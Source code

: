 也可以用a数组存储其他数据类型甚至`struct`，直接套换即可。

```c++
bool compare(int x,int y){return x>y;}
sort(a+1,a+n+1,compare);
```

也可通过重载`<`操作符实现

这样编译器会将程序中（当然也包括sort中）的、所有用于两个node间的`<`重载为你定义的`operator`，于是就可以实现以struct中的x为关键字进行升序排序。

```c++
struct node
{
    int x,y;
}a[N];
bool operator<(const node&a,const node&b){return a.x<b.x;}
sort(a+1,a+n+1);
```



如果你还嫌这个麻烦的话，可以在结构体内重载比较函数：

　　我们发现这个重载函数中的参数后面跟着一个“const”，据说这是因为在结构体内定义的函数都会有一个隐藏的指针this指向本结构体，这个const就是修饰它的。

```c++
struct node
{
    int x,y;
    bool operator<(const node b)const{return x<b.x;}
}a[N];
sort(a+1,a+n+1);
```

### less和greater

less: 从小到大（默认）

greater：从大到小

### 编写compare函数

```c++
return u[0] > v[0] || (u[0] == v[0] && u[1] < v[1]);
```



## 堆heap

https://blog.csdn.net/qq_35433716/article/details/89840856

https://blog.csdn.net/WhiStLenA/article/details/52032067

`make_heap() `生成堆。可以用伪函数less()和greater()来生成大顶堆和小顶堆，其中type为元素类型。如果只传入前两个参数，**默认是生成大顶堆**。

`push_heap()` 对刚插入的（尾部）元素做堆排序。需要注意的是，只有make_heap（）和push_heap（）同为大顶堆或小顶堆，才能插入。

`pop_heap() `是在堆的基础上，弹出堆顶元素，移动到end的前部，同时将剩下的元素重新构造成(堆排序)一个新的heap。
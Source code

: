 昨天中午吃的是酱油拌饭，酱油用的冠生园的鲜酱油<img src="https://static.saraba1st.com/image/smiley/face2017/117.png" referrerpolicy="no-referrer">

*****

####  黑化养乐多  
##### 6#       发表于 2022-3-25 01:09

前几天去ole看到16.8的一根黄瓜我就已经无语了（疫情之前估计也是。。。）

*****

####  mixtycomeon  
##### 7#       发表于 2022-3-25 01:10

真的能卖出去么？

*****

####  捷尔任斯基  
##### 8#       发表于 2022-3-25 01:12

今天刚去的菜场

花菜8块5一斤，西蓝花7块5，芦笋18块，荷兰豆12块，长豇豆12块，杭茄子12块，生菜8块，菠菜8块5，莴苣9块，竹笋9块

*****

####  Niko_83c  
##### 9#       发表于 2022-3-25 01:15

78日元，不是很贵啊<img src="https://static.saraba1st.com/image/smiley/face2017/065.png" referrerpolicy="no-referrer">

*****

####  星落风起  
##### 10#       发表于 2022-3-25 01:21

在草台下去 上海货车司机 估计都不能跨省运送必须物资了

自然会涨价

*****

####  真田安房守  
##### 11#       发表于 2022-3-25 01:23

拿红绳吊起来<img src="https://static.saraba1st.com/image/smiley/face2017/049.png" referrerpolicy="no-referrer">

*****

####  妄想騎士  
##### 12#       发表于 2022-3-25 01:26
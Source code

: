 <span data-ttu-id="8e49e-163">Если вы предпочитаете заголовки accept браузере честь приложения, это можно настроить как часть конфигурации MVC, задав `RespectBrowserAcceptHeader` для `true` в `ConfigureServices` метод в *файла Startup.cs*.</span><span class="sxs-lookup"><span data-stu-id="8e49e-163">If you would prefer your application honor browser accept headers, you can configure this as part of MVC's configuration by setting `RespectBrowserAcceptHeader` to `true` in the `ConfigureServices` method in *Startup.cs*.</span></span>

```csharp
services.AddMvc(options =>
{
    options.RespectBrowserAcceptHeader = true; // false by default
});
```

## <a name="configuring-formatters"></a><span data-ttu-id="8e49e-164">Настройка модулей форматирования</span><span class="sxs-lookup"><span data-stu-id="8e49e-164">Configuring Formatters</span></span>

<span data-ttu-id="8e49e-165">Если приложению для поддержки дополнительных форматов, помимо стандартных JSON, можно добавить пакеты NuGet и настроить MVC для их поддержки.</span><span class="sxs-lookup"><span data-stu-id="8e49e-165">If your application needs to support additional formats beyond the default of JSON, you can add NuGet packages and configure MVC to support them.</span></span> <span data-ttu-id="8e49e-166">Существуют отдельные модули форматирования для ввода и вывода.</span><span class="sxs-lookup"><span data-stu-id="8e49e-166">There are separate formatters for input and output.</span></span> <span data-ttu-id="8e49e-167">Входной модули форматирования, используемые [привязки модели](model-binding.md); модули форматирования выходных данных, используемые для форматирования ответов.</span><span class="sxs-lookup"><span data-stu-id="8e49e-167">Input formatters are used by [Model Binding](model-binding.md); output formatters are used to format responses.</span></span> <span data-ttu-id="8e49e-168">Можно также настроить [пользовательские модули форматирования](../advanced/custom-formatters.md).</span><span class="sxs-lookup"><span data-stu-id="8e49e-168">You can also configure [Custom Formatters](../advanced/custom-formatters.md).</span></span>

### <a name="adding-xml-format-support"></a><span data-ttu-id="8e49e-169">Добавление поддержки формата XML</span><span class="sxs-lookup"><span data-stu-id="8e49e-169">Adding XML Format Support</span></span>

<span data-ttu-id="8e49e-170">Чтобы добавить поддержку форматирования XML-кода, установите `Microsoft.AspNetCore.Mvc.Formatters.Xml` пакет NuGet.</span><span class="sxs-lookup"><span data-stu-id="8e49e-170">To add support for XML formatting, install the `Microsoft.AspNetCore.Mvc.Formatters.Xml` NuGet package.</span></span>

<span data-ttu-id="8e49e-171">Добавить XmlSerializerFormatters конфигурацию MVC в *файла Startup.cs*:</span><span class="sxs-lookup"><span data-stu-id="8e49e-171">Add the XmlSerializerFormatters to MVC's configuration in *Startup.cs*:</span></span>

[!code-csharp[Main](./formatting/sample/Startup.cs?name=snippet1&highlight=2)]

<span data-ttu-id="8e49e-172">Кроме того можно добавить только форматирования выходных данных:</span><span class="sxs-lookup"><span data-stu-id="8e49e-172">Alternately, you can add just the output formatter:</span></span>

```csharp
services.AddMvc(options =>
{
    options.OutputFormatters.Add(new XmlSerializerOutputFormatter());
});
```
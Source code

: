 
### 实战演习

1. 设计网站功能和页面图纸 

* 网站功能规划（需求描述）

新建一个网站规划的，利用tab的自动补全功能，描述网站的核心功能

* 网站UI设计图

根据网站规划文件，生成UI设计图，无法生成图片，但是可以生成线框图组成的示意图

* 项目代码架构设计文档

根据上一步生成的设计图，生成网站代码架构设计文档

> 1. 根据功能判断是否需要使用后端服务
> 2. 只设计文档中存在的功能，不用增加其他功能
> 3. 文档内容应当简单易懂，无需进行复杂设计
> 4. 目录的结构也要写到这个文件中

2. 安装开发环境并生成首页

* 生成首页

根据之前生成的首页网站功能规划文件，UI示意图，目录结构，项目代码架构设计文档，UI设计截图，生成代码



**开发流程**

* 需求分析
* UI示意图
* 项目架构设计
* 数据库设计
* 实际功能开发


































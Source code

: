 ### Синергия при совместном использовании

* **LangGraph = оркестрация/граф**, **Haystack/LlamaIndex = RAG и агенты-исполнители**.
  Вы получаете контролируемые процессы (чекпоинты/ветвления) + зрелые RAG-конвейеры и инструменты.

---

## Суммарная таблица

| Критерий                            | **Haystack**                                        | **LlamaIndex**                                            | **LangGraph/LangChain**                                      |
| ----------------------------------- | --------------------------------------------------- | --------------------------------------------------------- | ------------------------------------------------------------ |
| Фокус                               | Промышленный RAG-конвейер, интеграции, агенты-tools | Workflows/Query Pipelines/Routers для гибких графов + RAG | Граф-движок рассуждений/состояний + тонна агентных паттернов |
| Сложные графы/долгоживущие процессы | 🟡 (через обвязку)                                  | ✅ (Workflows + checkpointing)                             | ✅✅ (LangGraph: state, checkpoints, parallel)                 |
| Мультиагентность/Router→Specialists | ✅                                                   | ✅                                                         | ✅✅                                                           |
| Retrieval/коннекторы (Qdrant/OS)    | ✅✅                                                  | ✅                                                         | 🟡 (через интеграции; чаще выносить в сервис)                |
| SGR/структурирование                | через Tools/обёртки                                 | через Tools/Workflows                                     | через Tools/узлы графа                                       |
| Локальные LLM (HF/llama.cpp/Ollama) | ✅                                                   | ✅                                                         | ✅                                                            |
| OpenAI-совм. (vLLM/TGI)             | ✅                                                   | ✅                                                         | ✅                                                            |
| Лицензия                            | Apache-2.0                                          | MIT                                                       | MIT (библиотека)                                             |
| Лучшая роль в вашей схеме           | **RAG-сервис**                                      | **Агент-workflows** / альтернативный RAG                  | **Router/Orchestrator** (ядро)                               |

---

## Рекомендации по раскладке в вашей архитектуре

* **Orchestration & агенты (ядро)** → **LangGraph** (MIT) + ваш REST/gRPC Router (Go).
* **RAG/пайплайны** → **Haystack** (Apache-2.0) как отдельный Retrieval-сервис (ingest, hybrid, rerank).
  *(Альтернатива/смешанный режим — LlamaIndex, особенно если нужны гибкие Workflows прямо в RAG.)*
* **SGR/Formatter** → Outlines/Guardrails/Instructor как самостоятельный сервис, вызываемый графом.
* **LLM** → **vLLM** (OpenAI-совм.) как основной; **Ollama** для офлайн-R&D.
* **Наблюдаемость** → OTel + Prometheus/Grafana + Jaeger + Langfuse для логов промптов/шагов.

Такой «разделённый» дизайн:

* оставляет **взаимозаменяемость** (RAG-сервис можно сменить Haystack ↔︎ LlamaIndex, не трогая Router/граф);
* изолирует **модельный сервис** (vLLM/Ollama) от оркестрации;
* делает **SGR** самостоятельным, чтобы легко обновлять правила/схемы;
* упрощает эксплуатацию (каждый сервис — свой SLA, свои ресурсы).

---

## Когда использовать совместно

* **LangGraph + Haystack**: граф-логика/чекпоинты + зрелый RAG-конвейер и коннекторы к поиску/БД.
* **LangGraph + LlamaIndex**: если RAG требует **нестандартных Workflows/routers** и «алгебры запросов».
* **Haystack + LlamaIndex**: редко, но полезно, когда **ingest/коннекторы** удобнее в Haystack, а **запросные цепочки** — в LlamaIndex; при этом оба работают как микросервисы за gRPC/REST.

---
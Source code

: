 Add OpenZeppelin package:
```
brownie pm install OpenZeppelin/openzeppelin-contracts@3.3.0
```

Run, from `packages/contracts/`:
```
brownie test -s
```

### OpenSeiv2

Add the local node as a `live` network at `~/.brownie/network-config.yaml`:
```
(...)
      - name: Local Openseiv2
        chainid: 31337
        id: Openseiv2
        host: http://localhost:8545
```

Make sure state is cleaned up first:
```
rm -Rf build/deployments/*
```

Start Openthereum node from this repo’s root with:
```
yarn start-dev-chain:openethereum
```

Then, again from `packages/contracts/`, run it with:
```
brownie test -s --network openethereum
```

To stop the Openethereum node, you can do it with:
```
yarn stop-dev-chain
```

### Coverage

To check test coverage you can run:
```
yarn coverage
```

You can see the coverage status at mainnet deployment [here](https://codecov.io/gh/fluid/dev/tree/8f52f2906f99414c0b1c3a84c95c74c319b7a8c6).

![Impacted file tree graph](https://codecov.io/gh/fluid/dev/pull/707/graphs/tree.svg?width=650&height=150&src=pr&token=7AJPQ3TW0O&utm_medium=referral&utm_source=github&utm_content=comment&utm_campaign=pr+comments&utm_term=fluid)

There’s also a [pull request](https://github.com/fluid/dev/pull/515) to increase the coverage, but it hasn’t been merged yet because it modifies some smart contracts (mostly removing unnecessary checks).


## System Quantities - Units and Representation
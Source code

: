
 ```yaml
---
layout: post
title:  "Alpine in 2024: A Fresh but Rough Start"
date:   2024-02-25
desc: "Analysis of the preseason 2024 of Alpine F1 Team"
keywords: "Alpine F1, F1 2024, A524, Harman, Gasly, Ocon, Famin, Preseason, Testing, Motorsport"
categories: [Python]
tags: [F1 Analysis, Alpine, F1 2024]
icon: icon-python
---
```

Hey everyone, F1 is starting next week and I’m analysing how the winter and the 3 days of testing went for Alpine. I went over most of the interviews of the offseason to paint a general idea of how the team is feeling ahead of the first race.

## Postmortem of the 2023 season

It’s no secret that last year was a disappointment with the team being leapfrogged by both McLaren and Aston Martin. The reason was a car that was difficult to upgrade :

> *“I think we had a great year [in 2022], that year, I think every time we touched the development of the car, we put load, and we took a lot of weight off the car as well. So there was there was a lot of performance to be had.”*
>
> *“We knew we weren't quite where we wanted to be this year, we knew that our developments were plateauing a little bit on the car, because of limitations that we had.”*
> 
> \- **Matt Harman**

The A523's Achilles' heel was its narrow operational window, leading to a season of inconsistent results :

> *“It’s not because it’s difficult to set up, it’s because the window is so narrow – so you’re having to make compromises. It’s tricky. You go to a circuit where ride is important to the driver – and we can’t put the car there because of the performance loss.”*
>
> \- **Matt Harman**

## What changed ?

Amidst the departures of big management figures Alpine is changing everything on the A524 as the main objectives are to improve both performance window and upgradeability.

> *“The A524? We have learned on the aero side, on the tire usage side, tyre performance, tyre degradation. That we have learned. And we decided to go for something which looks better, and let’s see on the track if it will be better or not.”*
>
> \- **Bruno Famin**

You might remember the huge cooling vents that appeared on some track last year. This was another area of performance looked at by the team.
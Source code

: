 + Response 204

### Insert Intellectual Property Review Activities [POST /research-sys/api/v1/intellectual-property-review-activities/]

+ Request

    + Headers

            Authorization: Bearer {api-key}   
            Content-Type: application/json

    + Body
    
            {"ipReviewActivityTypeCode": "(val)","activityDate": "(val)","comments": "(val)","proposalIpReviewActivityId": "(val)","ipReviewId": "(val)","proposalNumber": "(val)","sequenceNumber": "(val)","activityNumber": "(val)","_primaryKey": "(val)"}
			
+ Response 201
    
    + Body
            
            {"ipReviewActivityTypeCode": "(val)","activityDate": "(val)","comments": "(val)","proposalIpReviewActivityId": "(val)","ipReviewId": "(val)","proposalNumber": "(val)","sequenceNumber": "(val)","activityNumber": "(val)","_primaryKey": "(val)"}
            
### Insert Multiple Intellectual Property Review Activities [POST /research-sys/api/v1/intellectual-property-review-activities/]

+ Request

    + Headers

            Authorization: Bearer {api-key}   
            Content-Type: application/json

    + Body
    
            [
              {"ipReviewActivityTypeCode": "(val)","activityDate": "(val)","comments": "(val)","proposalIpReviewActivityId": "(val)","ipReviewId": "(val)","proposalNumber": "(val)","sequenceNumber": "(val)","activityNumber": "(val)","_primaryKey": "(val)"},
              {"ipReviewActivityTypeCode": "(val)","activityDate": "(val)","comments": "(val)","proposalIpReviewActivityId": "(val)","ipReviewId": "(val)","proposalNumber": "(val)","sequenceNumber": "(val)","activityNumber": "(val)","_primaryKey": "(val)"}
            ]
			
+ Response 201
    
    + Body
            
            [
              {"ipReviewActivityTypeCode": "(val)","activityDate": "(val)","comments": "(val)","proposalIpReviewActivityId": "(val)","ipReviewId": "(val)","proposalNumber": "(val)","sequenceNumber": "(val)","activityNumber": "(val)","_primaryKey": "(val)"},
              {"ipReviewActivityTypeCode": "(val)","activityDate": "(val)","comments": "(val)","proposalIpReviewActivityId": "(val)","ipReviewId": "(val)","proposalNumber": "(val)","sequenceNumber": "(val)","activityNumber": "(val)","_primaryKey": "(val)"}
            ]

------

From the records above, transcribe without alteration every line from the one with "REST/gRPC Router (Go)." to the one with "прямо в RAG.)*", inclusive.

* **Orchestration & агенты (ядро)** → **LangGraph** (MIT) + ваш REST/gRPC Router (Go).
* **RAG/пайплайны** → **Haystack** (Apache-2.0) как отдельный Retrieval-сервис (ingest, hybrid, rerank).
  *(Альтернатива/смешанный режим — LlamaIndex, особенно если нужны гибкие Workflows прямо в RAG.)*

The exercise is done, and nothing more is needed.